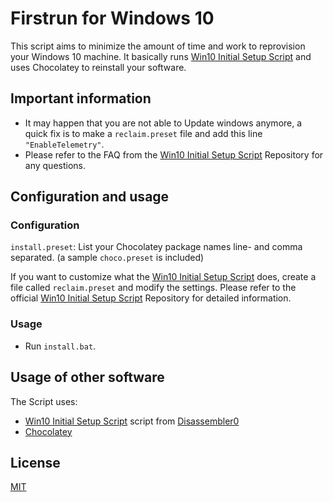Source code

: # Firstrun for Windows 10

This script aims to minimize the amount of time and work to reprovision your Windows 10 machine. It basically runs [Win10 Initial Setup Script](#usage-of-other-software) and uses Chocolatey to reinstall your software.

## Important information
- It may happen that you are not able to Update windows anymore, a quick fix is to make a `reclaim.preset` file and add this line `"EnableTelemetry"`.
-  Please refer to the FAQ from the [Win10 Initial Setup Script](#usage-of-other-software) Repository for any questions.

## Configuration and usage

### Configuration
`install.preset`: List your Chocolatey package names line- and comma separated. (a sample `choco.preset` is included)

If you want to customize what the [Win10 Initial Setup Script](#usage-of-other-software) does, create a file called `reclaim.preset` and modify the settings. Please refer to the official [Win10 Initial Setup Script](#usage-of-other-software) Repository for detailed information.

### Usage
- Run `install.bat`.

## Usage of other software
The Script uses:
- [Win10 Initial Setup Script](https://github.com/Disassembler0/Win10-Initial-Setup-Script) script from [Disassembler0](https://github.com/Disassembler0)
- [Chocolatey](https://github.com/chocolatey/choco)

## License
[MIT](https://mit-license.org/)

*-*-*

The task: Pictures should be skipped, and the records retyped word for word.

Solution:
Source code

: # Firstrun for Windows 10

This script aims to minimize the amount of time and work to reprovision your Windows 10 machine. It basically runs [Win10 Initial Setup Script](#usage-of-other-software) and uses Chocolatey to reinstall your software.

## Important information
- It may happen that you are not able to Update windows anymore, a quick fix is to make a `reclaim.preset` file and add this line `"EnableTelemetry"`.
-  Please refer to the FAQ from the [Win10 Initial Setup Script](#usage-of-other-software) Repository for any questions.

## Configuration and usage

### Configuration
`install.preset`: List your Chocolatey package names line- and comma separated. (a sample `choco.preset` is included)

If you want to customize what the [Win10 Initial Setup Script](#usage-of-other-software) does, create a file called `reclaim.preset` and modify the settings. Please refer to the official [Win10 Initial Setup Script](#usage-of-other-software) Repository for detailed information.

### Usage
- Run `install.bat`.

## Usage of other software
The Script uses:
- [Win10 Initial Setup Script](https://github.com/Disassembler0/Win10-Initial-Setup-Script) script from [Disassembler0](https://github.com/Disassembler0)
- [Chocolatey](https://github.com/chocolatey/choco)

## License
[MIT](https://mit-license.org/)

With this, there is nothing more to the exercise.